[[ SOURCE MATERIAL open ]]

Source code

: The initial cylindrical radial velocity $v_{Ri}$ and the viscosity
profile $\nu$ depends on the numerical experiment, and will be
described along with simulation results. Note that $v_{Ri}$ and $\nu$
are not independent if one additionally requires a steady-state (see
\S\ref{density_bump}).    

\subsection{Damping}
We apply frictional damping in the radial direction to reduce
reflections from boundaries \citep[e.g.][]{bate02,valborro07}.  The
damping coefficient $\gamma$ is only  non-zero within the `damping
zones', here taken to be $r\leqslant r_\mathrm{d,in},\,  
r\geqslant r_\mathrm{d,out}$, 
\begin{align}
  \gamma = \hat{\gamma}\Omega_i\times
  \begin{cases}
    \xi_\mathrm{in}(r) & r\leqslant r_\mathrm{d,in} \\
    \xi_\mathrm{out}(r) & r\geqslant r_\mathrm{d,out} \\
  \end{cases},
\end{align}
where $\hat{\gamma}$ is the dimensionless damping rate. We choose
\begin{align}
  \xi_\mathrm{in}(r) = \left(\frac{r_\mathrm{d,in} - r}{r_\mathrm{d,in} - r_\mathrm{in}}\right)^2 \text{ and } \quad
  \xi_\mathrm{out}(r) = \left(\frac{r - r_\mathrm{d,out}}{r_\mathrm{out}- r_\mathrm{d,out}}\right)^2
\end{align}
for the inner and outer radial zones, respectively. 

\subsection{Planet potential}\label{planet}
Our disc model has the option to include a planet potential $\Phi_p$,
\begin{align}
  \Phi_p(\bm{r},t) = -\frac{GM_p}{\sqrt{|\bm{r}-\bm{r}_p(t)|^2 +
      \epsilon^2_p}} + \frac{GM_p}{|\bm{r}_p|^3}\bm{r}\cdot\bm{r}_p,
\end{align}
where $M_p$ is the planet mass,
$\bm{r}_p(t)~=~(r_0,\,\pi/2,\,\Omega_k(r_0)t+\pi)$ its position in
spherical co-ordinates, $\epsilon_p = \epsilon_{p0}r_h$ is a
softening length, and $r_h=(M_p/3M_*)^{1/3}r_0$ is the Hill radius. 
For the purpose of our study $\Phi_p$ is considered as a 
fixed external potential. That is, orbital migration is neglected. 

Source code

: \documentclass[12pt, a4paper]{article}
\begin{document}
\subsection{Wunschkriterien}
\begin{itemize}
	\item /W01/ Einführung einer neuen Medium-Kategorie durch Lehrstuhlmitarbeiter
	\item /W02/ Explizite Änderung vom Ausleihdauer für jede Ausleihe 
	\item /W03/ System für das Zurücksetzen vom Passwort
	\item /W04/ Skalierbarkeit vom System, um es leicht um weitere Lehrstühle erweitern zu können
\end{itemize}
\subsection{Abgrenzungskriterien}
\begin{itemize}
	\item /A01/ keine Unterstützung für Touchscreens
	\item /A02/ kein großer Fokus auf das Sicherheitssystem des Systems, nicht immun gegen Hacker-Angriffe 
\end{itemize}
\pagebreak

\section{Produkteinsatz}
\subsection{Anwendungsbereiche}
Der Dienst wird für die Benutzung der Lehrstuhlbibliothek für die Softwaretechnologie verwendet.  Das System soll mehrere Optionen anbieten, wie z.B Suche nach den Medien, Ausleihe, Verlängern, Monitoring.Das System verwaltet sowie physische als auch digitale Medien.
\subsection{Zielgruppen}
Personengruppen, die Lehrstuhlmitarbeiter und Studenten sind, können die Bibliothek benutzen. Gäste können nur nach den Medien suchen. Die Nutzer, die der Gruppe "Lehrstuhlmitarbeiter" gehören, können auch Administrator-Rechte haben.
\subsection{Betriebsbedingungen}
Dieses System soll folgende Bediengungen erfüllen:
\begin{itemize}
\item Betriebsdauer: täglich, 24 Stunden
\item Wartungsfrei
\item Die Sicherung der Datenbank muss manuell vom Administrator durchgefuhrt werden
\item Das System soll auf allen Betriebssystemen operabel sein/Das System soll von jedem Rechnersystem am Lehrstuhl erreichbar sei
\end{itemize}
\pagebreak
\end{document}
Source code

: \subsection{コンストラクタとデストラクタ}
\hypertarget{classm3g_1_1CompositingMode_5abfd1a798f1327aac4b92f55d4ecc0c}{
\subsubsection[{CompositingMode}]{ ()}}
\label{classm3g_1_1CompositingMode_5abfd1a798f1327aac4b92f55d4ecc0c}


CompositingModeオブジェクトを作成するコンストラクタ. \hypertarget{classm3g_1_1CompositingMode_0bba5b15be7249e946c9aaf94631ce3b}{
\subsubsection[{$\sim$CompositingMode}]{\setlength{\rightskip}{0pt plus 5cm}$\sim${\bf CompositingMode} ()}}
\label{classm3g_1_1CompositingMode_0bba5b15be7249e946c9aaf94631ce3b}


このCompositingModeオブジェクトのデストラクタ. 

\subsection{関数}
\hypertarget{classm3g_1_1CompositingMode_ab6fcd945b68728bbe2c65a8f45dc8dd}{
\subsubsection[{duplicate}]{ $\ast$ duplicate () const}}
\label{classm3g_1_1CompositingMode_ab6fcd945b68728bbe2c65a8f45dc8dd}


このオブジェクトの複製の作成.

[[ SOURCE MATERIAL closed ]]

WHAT TO PRODUCE ▸
An exact copy of every record above is what's needed here.

RESPONSE TO THE EXERCISE ▸
Source code

: The initial cylindrical radial velocity $v_{Ri}$ and the viscosity
profile $\nu$ depends on the numerical experiment, and will be
described along with simulation results. Note that $v_{Ri}$ and $\nu$
are not independent if one additionally requires a steady-state (see
\S\ref{density_bump}).    

\subsection{Damping}
We apply frictional damping in the radial direction to reduce
reflections from boundaries \citep[e.g.][]{bate02,valborro07}.  The
damping coefficient $\gamma$ is only  non-zero within the `damping
zones', here taken to be $r\leqslant r_\mathrm{d,in},\,  
r\geqslant r_\mathrm{d,out}$, 
\begin{align}
  \gamma = \hat{\gamma}\Omega_i\times
  \begin{cases}
    \xi_\mathrm{in}(r) & r\leqslant r_\mathrm{d,in} \\
    \xi_\mathrm{out}(r) & r\geqslant r_\mathrm{d,out} \\
  \end{cases},
\end{align}
where $\hat{\gamma}$ is the dimensionless damping rate. We choose
\begin{align}
  \xi_\mathrm{in}(r) = \left(\frac{r_\mathrm{d,in} - r}{r_\mathrm{d,in} - r_\mathrm{in}}\right)^2 \text{ and } \quad
  \xi_\mathrm{out}(r) = \left(\frac{r - r_\mathrm{d,out}}{r_\mathrm{out}- r_\mathrm{d,out}}\right)^2
\end{align}
for the inner and outer radial zones, respectively. 

\subsection{Planet potential}\label{planet}
Our disc model has the option to include a planet potential $\Phi_p$,
\begin{align}
  \Phi_p(\bm{r},t) = -\frac{GM_p}{\sqrt{|\bm{r}-\bm{r}_p(t)|^2 +
      \epsilon^2_p}} + \frac{GM_p}{|\bm{r}_p|^3}\bm{r}\cdot\bm{r}_p,
\end{align}
where $M_p$ is the planet mass,
$\bm{r}_p(t)~=~(r_0,\,\pi/2,\,\Omega_k(r_0)t+\pi)$ its position in
spherical co-ordinates, $\epsilon_p = \epsilon_{p0}r_h$ is a
softening length, and $r_h=(M_p/3M_*)^{1/3}r_0$ is the Hill radius. 
For the purpose of our study $\Phi_p$ is considered as a 
fixed external potential. That is, orbital migration is neglected. 

Source code

: \documentclass[12pt, a4paper]{article}
\begin{document}
\subsection{Wunschkriterien}
\begin{itemize}
	\item /W01/ Einführung einer neuen Medium-Kategorie durch Lehrstuhlmitarbeiter
	\item /W02/ Explizite Änderung vom Ausleihdauer für jede Ausleihe 
	\item /W03/ System für das Zurücksetzen vom Passwort
	\item /W04/ Skalierbarkeit vom System, um es leicht um weitere Lehrstühle erweitern zu können
\end{itemize}
\subsection{Abgrenzungskriterien}
\begin{itemize}
	\item /A01/ keine Unterstützung für Touchscreens
	\item /A02/ kein großer Fokus auf das Sicherheitssystem des Systems, nicht immun gegen Hacker-Angriffe 
\end{itemize}
\pagebreak

\section{Produkteinsatz}
\subsection{Anwendungsbereiche}
Der Dienst wird für die Benutzung der Lehrstuhlbibliothek für die Softwaretechnologie verwendet.  Das System soll mehrere Optionen anbieten, wie z.B Suche nach den Medien, Ausleihe, Verlängern, Monitoring.Das System verwaltet sowie physische als auch digitale Medien.
\subsection{Zielgruppen}
Personengruppen, die Lehrstuhlmitarbeiter und Studenten sind, können die Bibliothek benutzen. Gäste können nur nach den Medien suchen. Die Nutzer, die der Gruppe "Lehrstuhlmitarbeiter" gehören, können auch Administrator-Rechte haben.
\subsection{Betriebsbedingungen}
Dieses System soll folgende Bediengungen erfüllen:
\begin{itemize}
\item Betriebsdauer: täglich, 24 Stunden
\item Wartungsfrei
\item Die Sicherung der Datenbank muss manuell vom Administrator durchgefuhrt werden
\item Das System soll auf allen Betriebssystemen operabel sein/Das System soll von jedem Rechnersystem am Lehrstuhl erreichbar sei
\end{itemize}
\pagebreak
\end{document}
Source code

: \subsection{コンストラクタとデストラクタ}
\hypertarget{classm3g_1_1CompositingMode_5abfd1a798f1327aac4b92f55d4ecc0c}{
\subsubsection[{CompositingMode}]{ ()}}
\label{classm3g_1_1CompositingMode_5abfd1a798f1327aac4b92f55d4ecc0c}


CompositingModeオブジェクトを作成するコンストラクタ. \hypertarget{classm3g_1_1CompositingMode_0bba5b15be7249e946c9aaf94631ce3b}{
\subsubsection[{$\sim$CompositingMode}]{\setlength{\rightskip}{0pt plus 5cm}$\sim${\bf CompositingMode} ()}}
\label{classm3g_1_1CompositingMode_0bba5b15be7249e946c9aaf94631ce3b}


このCompositingModeオブジェクトのデストラクタ. 

\subsection{関数}
\hypertarget{classm3g_1_1CompositingMode_ab6fcd945b68728bbe2c65a8f45dc8dd}{
\subsubsection[{duplicate}]{ $\ast$ duplicate () const}}
\label{classm3g_1_1CompositingMode_ab6fcd945b68728bbe2c65a8f45dc8dd}


このオブジェクトの複製の作成.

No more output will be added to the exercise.